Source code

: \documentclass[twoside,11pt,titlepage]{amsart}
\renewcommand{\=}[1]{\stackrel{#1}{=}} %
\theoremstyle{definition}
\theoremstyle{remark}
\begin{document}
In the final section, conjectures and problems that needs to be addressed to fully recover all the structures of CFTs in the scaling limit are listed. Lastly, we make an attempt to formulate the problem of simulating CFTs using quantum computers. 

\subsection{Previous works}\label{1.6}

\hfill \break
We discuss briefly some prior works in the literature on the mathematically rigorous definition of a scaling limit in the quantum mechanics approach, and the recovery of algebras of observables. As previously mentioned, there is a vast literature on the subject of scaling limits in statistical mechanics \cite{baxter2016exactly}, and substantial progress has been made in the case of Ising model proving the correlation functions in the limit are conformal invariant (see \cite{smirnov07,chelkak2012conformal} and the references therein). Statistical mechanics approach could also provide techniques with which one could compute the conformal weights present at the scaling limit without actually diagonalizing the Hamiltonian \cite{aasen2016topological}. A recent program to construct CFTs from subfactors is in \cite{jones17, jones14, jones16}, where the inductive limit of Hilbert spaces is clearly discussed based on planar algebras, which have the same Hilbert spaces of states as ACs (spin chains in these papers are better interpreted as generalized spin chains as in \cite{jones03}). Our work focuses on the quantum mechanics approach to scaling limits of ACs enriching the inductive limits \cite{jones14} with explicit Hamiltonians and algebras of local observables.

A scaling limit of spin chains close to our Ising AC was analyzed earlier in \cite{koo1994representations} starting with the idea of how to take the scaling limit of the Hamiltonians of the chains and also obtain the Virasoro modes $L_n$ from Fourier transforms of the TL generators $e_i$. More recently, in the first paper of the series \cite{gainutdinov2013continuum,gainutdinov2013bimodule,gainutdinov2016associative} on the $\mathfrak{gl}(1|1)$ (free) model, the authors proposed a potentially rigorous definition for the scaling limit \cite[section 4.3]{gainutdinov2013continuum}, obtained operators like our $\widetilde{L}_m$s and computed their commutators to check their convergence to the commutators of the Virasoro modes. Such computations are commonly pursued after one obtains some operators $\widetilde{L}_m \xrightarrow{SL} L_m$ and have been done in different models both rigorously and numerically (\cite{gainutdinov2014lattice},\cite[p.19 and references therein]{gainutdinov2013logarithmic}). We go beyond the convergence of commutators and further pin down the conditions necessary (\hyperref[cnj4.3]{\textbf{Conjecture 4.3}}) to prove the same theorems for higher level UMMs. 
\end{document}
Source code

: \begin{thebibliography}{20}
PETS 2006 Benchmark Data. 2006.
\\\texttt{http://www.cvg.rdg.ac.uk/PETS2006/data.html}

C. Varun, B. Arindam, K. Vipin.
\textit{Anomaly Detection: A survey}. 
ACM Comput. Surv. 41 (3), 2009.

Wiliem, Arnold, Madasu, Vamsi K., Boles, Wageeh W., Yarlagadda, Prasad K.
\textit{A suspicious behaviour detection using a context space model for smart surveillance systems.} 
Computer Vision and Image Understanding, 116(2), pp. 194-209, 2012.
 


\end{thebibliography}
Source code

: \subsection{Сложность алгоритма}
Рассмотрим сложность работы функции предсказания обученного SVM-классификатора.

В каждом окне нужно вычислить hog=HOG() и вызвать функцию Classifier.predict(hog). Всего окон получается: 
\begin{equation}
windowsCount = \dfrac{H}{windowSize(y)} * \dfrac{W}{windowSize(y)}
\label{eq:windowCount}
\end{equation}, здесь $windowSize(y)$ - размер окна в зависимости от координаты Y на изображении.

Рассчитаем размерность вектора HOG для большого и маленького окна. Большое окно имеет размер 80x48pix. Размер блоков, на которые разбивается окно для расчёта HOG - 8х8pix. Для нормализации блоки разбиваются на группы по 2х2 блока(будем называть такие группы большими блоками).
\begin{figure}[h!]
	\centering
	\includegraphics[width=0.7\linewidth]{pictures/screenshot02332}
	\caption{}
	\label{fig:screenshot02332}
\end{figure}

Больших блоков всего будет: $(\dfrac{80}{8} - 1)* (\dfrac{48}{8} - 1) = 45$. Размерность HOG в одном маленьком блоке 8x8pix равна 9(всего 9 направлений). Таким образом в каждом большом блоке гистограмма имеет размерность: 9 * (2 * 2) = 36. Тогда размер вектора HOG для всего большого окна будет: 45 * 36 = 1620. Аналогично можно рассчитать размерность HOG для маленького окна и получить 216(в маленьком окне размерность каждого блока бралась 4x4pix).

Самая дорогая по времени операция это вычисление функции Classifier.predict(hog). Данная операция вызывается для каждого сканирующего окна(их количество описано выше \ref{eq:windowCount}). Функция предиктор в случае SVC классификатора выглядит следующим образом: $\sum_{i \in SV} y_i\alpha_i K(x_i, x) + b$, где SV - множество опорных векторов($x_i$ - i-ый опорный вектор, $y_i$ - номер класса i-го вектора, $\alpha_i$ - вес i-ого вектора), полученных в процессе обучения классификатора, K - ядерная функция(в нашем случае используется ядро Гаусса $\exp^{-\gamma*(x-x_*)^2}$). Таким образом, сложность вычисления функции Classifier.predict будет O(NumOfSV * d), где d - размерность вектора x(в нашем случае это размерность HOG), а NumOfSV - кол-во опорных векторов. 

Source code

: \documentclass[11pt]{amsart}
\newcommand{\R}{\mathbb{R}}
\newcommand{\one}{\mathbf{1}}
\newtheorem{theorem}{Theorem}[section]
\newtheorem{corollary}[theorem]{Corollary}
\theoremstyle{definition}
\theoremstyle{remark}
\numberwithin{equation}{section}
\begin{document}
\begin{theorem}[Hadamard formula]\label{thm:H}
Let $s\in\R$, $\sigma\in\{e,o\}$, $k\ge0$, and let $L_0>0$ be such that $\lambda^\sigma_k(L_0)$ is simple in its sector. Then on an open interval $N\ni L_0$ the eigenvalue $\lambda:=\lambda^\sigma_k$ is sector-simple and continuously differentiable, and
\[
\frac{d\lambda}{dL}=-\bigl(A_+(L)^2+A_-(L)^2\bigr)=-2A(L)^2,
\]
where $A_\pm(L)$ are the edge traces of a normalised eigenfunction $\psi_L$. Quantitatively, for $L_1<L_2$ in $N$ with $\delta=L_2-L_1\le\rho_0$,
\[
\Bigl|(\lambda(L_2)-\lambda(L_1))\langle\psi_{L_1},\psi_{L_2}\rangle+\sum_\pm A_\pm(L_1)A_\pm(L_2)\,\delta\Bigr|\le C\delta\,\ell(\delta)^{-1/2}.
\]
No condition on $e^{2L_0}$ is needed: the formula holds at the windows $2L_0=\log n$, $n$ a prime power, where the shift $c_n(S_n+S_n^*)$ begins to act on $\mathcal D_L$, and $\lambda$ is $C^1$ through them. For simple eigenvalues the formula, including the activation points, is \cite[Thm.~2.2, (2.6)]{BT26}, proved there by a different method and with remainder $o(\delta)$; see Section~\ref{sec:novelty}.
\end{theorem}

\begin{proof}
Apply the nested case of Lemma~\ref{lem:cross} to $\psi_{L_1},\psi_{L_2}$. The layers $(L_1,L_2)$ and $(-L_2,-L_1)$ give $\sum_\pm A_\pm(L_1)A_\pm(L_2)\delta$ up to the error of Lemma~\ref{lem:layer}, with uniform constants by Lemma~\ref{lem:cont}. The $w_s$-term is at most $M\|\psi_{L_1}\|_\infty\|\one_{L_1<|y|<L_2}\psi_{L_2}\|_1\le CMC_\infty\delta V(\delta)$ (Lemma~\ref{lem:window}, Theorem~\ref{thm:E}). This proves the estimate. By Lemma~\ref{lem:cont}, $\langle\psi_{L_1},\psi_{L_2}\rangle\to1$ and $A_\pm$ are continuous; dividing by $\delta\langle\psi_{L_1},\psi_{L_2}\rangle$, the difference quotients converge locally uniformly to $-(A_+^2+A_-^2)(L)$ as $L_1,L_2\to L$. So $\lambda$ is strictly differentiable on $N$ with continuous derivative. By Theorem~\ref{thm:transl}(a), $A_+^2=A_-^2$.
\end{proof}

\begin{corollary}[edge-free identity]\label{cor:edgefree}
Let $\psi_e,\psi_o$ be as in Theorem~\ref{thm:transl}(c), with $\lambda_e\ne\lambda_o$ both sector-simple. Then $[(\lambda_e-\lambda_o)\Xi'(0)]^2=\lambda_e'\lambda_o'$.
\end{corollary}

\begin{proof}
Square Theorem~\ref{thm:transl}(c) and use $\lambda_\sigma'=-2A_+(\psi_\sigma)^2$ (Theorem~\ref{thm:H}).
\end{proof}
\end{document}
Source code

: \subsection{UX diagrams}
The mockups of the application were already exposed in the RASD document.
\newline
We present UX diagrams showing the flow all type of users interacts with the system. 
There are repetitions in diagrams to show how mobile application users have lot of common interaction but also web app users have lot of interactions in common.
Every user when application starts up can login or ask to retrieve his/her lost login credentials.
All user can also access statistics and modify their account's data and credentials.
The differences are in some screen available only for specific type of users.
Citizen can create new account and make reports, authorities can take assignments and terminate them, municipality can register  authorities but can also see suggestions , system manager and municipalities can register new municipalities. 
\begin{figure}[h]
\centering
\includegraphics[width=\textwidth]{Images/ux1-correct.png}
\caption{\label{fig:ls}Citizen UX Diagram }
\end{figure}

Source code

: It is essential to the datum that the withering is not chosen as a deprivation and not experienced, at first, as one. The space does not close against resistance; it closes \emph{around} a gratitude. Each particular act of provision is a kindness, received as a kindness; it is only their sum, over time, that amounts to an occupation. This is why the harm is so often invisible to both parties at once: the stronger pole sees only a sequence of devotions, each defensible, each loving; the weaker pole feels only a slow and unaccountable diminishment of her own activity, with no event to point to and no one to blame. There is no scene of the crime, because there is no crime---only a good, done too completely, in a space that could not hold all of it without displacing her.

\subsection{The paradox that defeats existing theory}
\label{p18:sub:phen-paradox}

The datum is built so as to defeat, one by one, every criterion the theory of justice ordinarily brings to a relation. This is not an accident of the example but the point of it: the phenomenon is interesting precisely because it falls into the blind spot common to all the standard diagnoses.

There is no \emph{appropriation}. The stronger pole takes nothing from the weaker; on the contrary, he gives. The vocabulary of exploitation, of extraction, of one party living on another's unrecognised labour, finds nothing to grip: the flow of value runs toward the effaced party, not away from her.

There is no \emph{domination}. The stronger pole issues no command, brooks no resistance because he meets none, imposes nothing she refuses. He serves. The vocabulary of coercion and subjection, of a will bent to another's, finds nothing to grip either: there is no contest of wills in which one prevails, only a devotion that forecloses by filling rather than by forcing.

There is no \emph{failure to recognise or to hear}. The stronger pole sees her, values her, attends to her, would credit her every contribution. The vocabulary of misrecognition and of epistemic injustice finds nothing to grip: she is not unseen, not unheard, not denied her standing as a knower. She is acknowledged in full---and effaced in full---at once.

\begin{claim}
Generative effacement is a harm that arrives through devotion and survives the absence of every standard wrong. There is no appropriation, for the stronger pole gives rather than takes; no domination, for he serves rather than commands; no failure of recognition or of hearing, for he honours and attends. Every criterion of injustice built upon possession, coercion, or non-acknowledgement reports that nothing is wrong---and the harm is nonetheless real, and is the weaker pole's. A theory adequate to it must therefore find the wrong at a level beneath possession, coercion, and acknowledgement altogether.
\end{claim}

────

» Directions
Only a number is wanted here: how many lines of the data hold the string "textit".

» Solution below
2